**Information given**
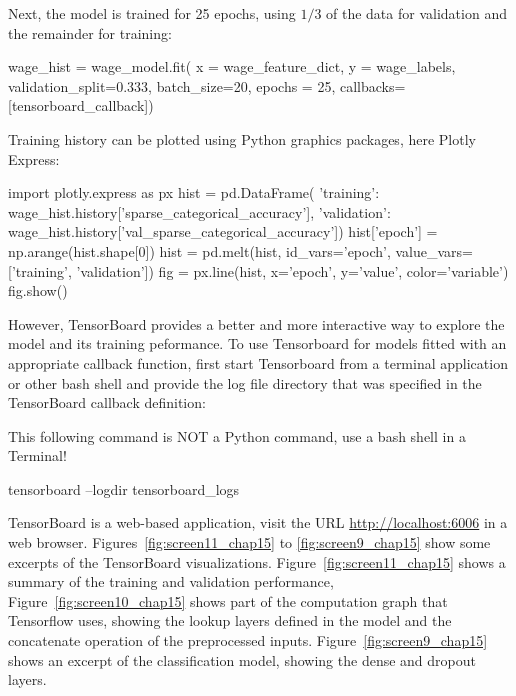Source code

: Next, the model is trained for 25 epochs, using $1/3$ of the data for validation and the remainder for training:

\begin{samepage}
\begin{pythoncode}
wage_hist = wage_model.fit(
    x = wage_feature_dict,
    y = wage_labels,
    validation_split=0.333,
    batch_size=20,
    epochs = 25,
    callbacks=[tensorboard_callback])
\end{pythoncode}
\end{samepage}

Training history can be plotted using Python graphics packages, here Plotly Express:

\begin{samepage}
\begin{pythoncode}
import plotly.express as px
hist = pd.DataFrame({
    'training': 
        wage_hist.history['sparse_categorical_accuracy'],
    'validation': 
        wage_hist.history['val_sparse_categorical_accuracy']})
hist['epoch'] = np.arange(hist.shape[0])
hist = pd.melt(hist, id_vars='epoch', 
                     value_vars=['training', 'validation'])
fig = px.line(hist, x='epoch', y='value', color='variable')
fig.show()
\end{pythoncode}
\end{samepage}

However, TensorBoard provides a better and more interactive way to explore the model and its training peformance. To use Tensorboard for models fitted with an appropriate callback function, first start Tensorboard from a terminal application or other bash shell and provide the log file directory that was specified in the TensorBoard callback definition:

\begin{tcolorbox}[colback=alert]
\small
This following command is NOT a Python command, use a bash shell in a Terminal!
\normalsize
\end{tcolorbox}

\begin{bashcode}
tensorboard --logdir tensorboard_logs
\end{bashcode}

\noindent TensorBoard is a web-based application, visit the URL \url{http://localhost:6006} in a web browser. Figures~\ref{fig:screen11_chap15} to \ref{fig:screen9_chap15} show some excerpts of the TensorBoard visualizations. Figure~\ref{fig:screen11_chap15} shows a summary of the training and validation performance, Figure~\ref{fig:screen10_chap15} shows part of the computation graph that Tensorflow uses, showing the lookup layers defined in the model and the concatenate operation of the preprocessed inputs. Figure~\ref{fig:screen9_chap15} shows an excerpt of the classification model, showing the dense and dropout layers.

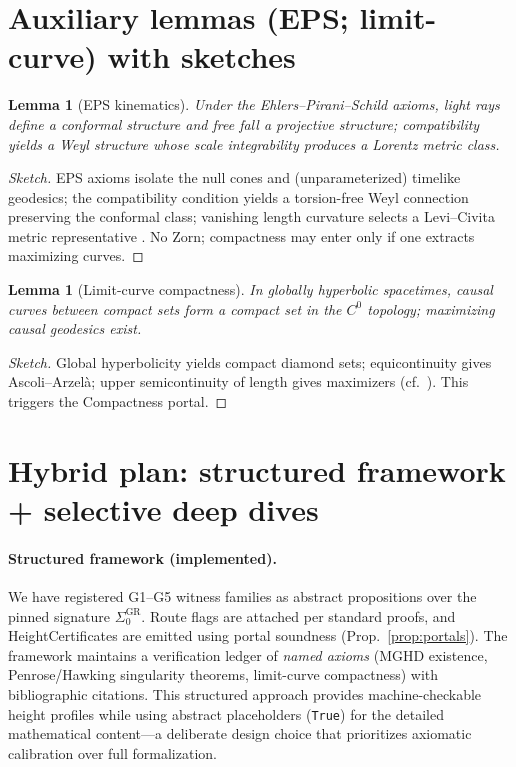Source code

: \documentclass[11pt]{article}
\newtheorem{lemma}[theorem]{Lemma}
\theoremstyle{definition}
\theoremstyle{remark}
\begin{document}
\section{Auxiliary lemmas (EPS; limit-curve) with sketches}
\begin{lemma}[EPS kinematics]\label{lem:EPS}
Under the Ehlers--Pirani--Schild axioms, light rays define a conformal structure and free fall a projective structure; compatibility yields a Weyl structure whose scale integrability produces a Lorentz metric class.
\end{lemma}
\begin{proof}[Sketch]
EPS axioms isolate the null cones and (unparameterized) timelike geodesics; the compatibility condition yields a torsion-free Weyl connection preserving the conformal class; vanishing length curvature selects a Levi--Civita metric representative \cite{EPS1972}. No Zorn; compactness may enter only if one extracts maximizing curves.
\end{proof}

\begin{lemma}[Limit-curve compactness]\label{lem:limitcurve}
In globally hyperbolic spacetimes, causal curves between compact sets form a compact set in the $C^0$ topology; maximizing causal geodesics exist.
\end{lemma}
\begin{proof}[Sketch]
Global hyperbolicity yields compact diamond sets; equicontinuity gives Ascoli--Arzelà; upper semicontinuity of length gives maximizers (cf.\ \cite[§14]{Wald1984}). This triggers the Compactness portal.
\end{proof}

\section{Hybrid plan: structured framework + selective deep dives}
\paragraph{Structured framework (implemented).} We have registered G1--G5 witness families as abstract propositions over the pinned signature $\Sigma_0^{\mathrm{GR}}$. Route flags are attached per standard proofs, and HeightCertificates are emitted using portal soundness (Prop.~\ref{prop:portals}). The framework maintains a verification ledger of \emph{named axioms} (MGHD existence, Penrose/Hawking singularity theorems, limit-curve compactness) with bibliographic citations. This structured approach provides machine-checkable height profiles while using abstract placeholders (\texttt{True}) for the detailed mathematical content---a deliberate design choice that prioritizes axiomatic calibration over full formalization.
\end{document}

**Your assignment**
Except for the pictures, print the data above exactly.

**Expected answer**
Source code

: Next, the model is trained for 25 epochs, using $1/3$ of the data for validation and the remainder for training:

\begin{samepage}
\begin{pythoncode}
wage_hist = wage_model.fit(
    x = wage_feature_dict,
    y = wage_labels,
    validation_split=0.333,
    batch_size=20,
    epochs = 25,
    callbacks=[tensorboard_callback])
\end{pythoncode}
\end{samepage}

Training history can be plotted using Python graphics packages, here Plotly Express:

\begin{samepage}
\begin{pythoncode}
import plotly.express as px
hist = pd.DataFrame({
    'training': 
        wage_hist.history['sparse_categorical_accuracy'],
    'validation': 
        wage_hist.history['val_sparse_categorical_accuracy']})
hist['epoch'] = np.arange(hist.shape[0])
hist = pd.melt(hist, id_vars='epoch', 
                     value_vars=['training', 'validation'])
fig = px.line(hist, x='epoch', y='value', color='variable')
fig.show()
\end{pythoncode}
\end{samepage}

However, TensorBoard provides a better and more interactive way to explore the model and its training peformance. To use Tensorboard for models fitted with an appropriate callback function, first start Tensorboard from a terminal application or other bash shell and provide the log file directory that was specified in the TensorBoard callback definition:

\begin{tcolorbox}[colback=alert]
\small
This following command is NOT a Python command, use a bash shell in a Terminal!
\normalsize
\end{tcolorbox}

\begin{bashcode}
tensorboard --logdir tensorboard_logs
\end{bashcode}

\noindent TensorBoard is a web-based application, visit the URL \url{http://localhost:6006} in a web browser. Figures~\ref{fig:screen11_chap15} to \ref{fig:screen9_chap15} show some excerpts of the TensorBoard visualizations. Figure~\ref{fig:screen11_chap15} shows a summary of the training and validation performance, Figure~\ref{fig:screen10_chap15} shows part of the computation graph that Tensorflow uses, showing the lookup layers defined in the model and the concatenate operation of the preprocessed inputs. Figure~\ref{fig:screen9_chap15} shows an excerpt of the classification model, showing the dense and dropout layers.

Source code

: \documentclass[11pt]{article}
\newtheorem{lemma}[theorem]{Lemma}
\theoremstyle{definition}
\theoremstyle{remark}
\begin{document}
\section{Auxiliary lemmas (EPS; limit-curve) with sketches}
\begin{lemma}[EPS kinematics]\label{lem:EPS}
Under the Ehlers--Pirani--Schild axioms, light rays define a conformal structure and free fall a projective structure; compatibility yields a Weyl structure whose scale integrability produces a Lorentz metric class.
\end{lemma}
\begin{proof}[Sketch]
EPS axioms isolate the null cones and (unparameterized) timelike geodesics; the compatibility condition yields a torsion-free Weyl connection preserving the conformal class; vanishing length curvature selects a Levi--Civita metric representative \cite{EPS1972}. No Zorn; compactness may enter only if one extracts maximizing curves.
\end{proof}

\begin{lemma}[Limit-curve compactness]\label{lem:limitcurve}
In globally hyperbolic spacetimes, causal curves between compact sets form a compact set in the $C^0$ topology; maximizing causal geodesics exist.
\end{lemma}
\begin{proof}[Sketch]
Global hyperbolicity yields compact diamond sets; equicontinuity gives Ascoli--Arzelà; upper semicontinuity of length gives maximizers (cf.\ \cite[§14]{Wald1984}). This triggers the Compactness portal.
\end{proof}

\section{Hybrid plan: structured framework + selective deep dives}
\paragraph{Structured framework (implemented).} We have registered G1--G5 witness families as abstract propositions over the pinned signature $\Sigma_0^{\mathrm{GR}}$. Route flags are attached per standard proofs, and HeightCertificates are emitted using portal soundness (Prop.~\ref{prop:portals}). The framework maintains a verification ledger of \emph{named axioms} (MGHD existence, Penrose/Hawking singularity theorems, limit-curve compactness) with bibliographic citations. This structured approach provides machine-checkable height profiles while using abstract placeholders (\texttt{True}) for the detailed mathematical content---a deliberate design choice that prioritizes axiomatic calibration over full formalization.
\end{document}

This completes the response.